## Work instructions
Using the data below, tally the lines that include the string "Renderer". Only the number is wanted.

═══ Given records

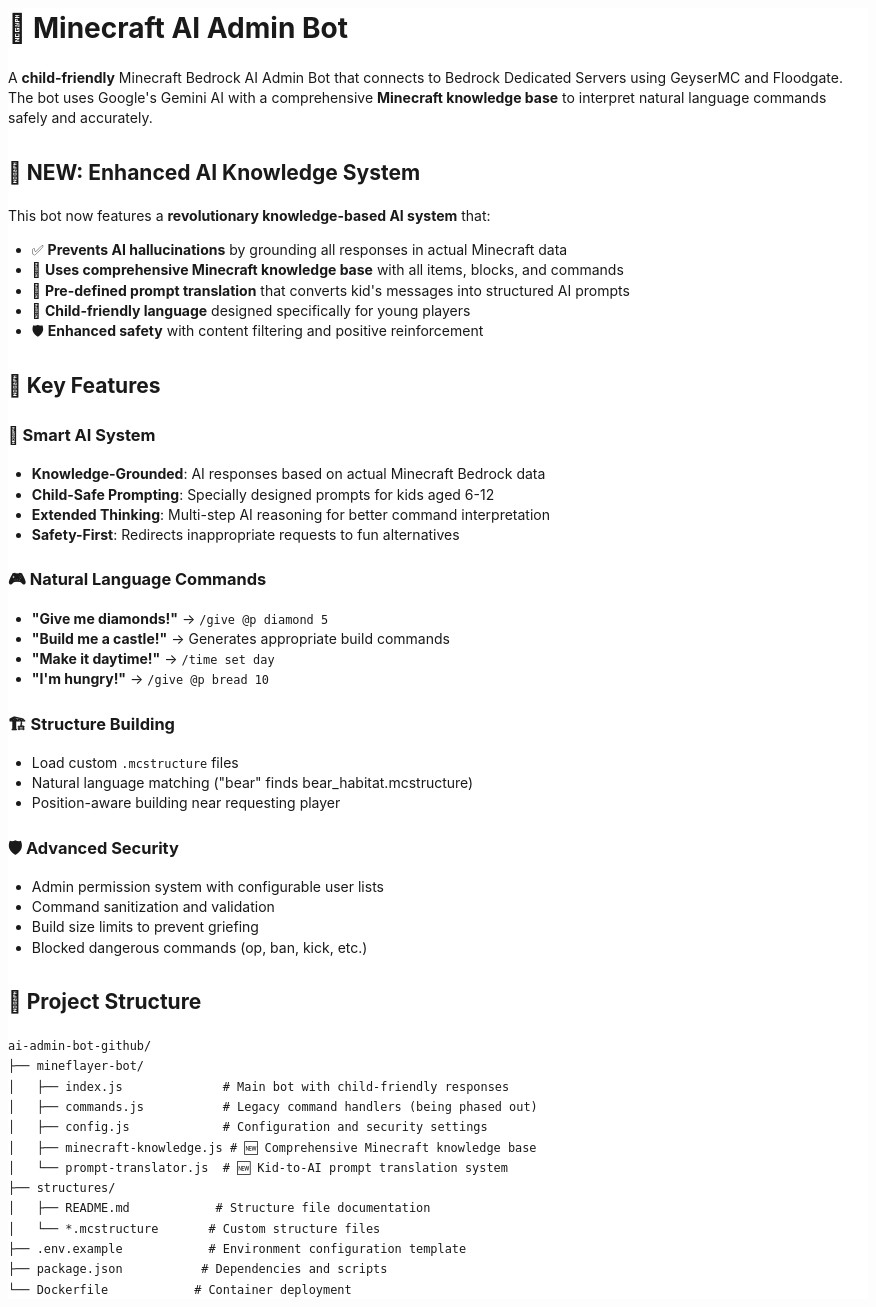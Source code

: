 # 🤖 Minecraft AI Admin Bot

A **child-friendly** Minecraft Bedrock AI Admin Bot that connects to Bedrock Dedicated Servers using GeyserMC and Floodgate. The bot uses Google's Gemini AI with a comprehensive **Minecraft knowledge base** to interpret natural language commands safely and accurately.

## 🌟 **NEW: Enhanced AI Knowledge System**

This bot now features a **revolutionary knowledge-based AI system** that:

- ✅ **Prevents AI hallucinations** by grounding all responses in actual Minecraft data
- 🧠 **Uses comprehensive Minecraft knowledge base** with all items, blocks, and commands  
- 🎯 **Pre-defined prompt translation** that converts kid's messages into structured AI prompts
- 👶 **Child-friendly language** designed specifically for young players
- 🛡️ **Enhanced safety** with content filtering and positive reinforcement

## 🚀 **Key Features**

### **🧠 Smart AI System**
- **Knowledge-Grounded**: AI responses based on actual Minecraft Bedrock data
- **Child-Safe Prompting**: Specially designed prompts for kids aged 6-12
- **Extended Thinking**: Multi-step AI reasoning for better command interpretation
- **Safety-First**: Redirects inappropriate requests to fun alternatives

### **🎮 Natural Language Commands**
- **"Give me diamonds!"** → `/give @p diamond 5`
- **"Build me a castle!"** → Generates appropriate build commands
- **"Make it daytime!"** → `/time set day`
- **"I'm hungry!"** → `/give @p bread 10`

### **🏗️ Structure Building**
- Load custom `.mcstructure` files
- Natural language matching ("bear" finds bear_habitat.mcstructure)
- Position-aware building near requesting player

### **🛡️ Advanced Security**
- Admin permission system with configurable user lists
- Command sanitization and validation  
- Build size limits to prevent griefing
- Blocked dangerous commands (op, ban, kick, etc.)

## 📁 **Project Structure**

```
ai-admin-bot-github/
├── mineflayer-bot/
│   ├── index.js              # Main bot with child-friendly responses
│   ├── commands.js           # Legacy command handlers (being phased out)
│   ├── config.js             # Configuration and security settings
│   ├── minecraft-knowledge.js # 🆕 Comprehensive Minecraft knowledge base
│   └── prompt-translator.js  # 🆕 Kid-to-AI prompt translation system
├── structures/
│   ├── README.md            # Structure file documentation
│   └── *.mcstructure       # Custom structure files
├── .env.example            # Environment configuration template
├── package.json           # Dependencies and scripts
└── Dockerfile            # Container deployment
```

══════
═══ Given records

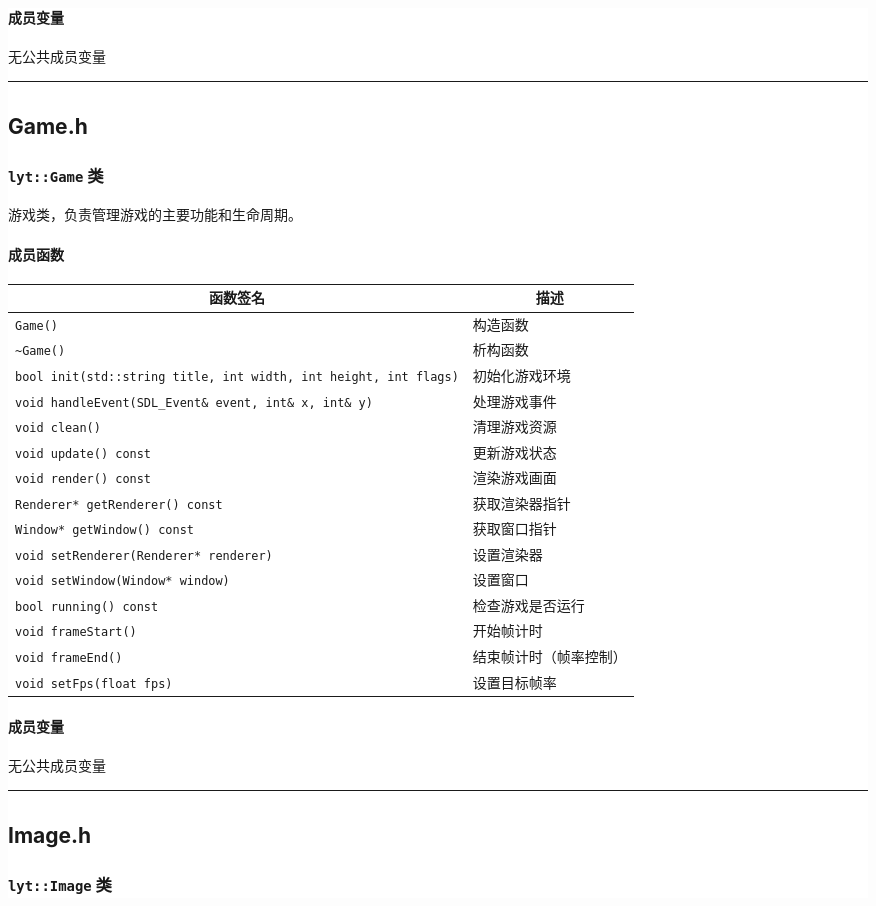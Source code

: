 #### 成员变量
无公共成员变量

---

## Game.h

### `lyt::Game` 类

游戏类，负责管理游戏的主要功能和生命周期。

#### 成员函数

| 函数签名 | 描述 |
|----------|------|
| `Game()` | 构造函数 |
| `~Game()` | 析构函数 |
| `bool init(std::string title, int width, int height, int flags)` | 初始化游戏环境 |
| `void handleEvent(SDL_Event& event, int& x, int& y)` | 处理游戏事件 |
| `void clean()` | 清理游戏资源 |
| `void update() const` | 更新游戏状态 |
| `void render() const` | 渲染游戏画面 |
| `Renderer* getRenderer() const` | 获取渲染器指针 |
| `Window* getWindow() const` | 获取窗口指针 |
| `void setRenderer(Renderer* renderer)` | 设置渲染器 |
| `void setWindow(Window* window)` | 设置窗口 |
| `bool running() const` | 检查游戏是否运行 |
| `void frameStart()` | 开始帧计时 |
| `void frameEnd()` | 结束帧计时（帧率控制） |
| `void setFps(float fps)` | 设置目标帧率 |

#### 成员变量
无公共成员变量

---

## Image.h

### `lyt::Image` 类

══════

## Answer to the exercise
2